Looking at the details of the report, excluding acquisitions (such as Studio Retail Limited, or SRL) and on a currency-neutral basis, revenue increased by 31.2%. Reported revenue excluding SRL rose 30.9% to £4.75 billion. Within that, the UK Sports Retail division was up 31.2% at £2.58 billion, largely due to the strong reopening of stores after the last lockdown in March 2021 and the comparison period being impacted by lockdowns.
Its Premium Lifestyle division’s revenue rose 43.6% to £1.05 billion as it opened new Flannels stores, saw continued growth online, and benefited from that buoyant post-lockdown reopening. Flannels is the star of this unit but House of Fraser also saw trading improvements, although it said “business rates in their current form continue to be a significant and disproportionate cost to” the department store chain. CEO Michael Murray repeated his calls to reform the “archaic” rates system.
The European Retail operation advanced by 28.4% to £790 million, boosted by strong growth in Ireland and easier comparisons with the lockdowns in the prior year. But Rest Of World retail was down 1.6% at £150 million, although wholesale and licensing rose 9.7% to £168 million.
The change in fortunes over the course of a year can be seen from the fact that the almost-£345 million adjusted pre-tax profit was up from a loss on that basis of £39.9 million a year earlier. Meanwhile unadjusted profit before tax was £366.1 million, up from a profit of £8.5 million.
As mentioned, the results don’t include acquisitions like SRL and since the period ended, the company has bought even more businesses, notably purchasing Missguided out of administration to give it a ready-made fashion e-tail specialist in the process.

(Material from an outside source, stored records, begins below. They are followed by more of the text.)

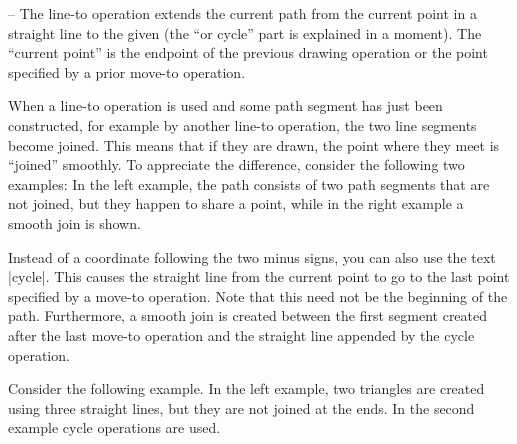 \begin{pathoperation}{--}{}
  The line-to operation extends the current path from the current
  point in a straight line to the given  (the ``or
  cycle'' part is explained in a moment). The ``current
  point'' is the endpoint of the previous drawing operation or the point
  specified by a prior move-to operation.

  When a line-to operation is used and some path segment has just been
  constructed, for example by another line-to operation, the two line
  segments become joined. This means that if they are drawn, the point
  where they meet is ``joined'' smoothly. To appreciate the difference,
  consider the following two examples: In the left example, the path
  consists of two path segments that are not joined, but they happen to
  share a point, while in the right example a smooth join is shown.

\begin{codeexample}[]
\end{codeexample}

  Instead of a coordinate following the two minus signs, you can also
  use the text |cycle|. This causes the straight line from the current 
  point to go to the last point specified by a move-to operation. Note
  that this need not be the beginning of the path. Furthermore, a
  smooth join is created between the first segment created after the
  last move-to operation and the straight line appended by the cycle
  operation. 

  Consider the following example. In the left example, two triangles are
  created using three straight lines, but they are not joined at the
  ends. In the second example cycle operations are used.

\begin{codeexample}[]
\end{codeexample}
\end{pathoperation}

As well as that, it has increased its stake in Hugo Boss and bought a stake in MySale. It’s also continued to open new stores.
It all suggests a promising future for the business and in the results statement Murray said that it’s “accelerating” its strategy to “provide consumers with access to the world's best sports, premium and luxury brands by providing a world-leading retail ecosystem… and will continue to work closely with our key brand partners such as Nike, Boss and Stone Island, to align plans”.
Importantly too for a company that has sometimes had difficult relationships with some major brands, he added that “our brand partnerships are deeper and stronger than they have ever been in the group's history. These relationships will allow us to continue improving our product offering and customer experience by creating the best platforms to enable our brands to succeed”.
Murray added that the business has “extensive ambitions to grow the business outside of the UK and will be exploring the potential for further international expansion through acquisitions, joint ventures and organic openings”.
It has already begun to expand its operational capabilities in Europe, with a new development site in Bitburg, Germany being developed. This will have up to 2.4million sq. ft of warehouse and distribution space, handling approximately 300 million units annually to “support growth across continental Europe”.